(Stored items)
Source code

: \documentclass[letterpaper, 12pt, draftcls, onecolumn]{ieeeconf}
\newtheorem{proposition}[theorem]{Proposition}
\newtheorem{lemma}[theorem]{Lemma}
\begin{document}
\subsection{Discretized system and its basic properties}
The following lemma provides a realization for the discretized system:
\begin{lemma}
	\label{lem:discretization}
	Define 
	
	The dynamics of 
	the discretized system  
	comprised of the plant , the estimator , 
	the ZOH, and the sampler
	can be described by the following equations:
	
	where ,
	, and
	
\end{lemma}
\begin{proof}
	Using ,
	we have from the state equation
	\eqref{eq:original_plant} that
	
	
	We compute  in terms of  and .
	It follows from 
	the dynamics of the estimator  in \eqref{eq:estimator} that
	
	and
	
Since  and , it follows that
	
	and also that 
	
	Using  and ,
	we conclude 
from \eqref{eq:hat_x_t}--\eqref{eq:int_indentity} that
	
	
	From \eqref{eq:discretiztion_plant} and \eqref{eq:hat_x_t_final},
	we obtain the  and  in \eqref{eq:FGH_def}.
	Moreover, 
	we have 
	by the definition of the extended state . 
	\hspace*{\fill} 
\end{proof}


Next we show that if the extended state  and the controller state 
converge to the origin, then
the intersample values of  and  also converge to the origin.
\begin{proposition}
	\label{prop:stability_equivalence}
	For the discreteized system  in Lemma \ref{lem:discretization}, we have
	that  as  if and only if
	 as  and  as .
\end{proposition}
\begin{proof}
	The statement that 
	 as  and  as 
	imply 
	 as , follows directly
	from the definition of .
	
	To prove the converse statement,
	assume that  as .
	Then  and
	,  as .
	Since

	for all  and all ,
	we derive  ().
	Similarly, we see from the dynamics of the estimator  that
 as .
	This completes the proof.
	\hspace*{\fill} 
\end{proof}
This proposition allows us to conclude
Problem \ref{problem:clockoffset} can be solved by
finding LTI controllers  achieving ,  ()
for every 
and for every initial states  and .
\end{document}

■ PROBLEM DESCRIPTION: Your reply must consist of one number, the count of lines in the entries that hold "theorem".

■ SOLUTION: 2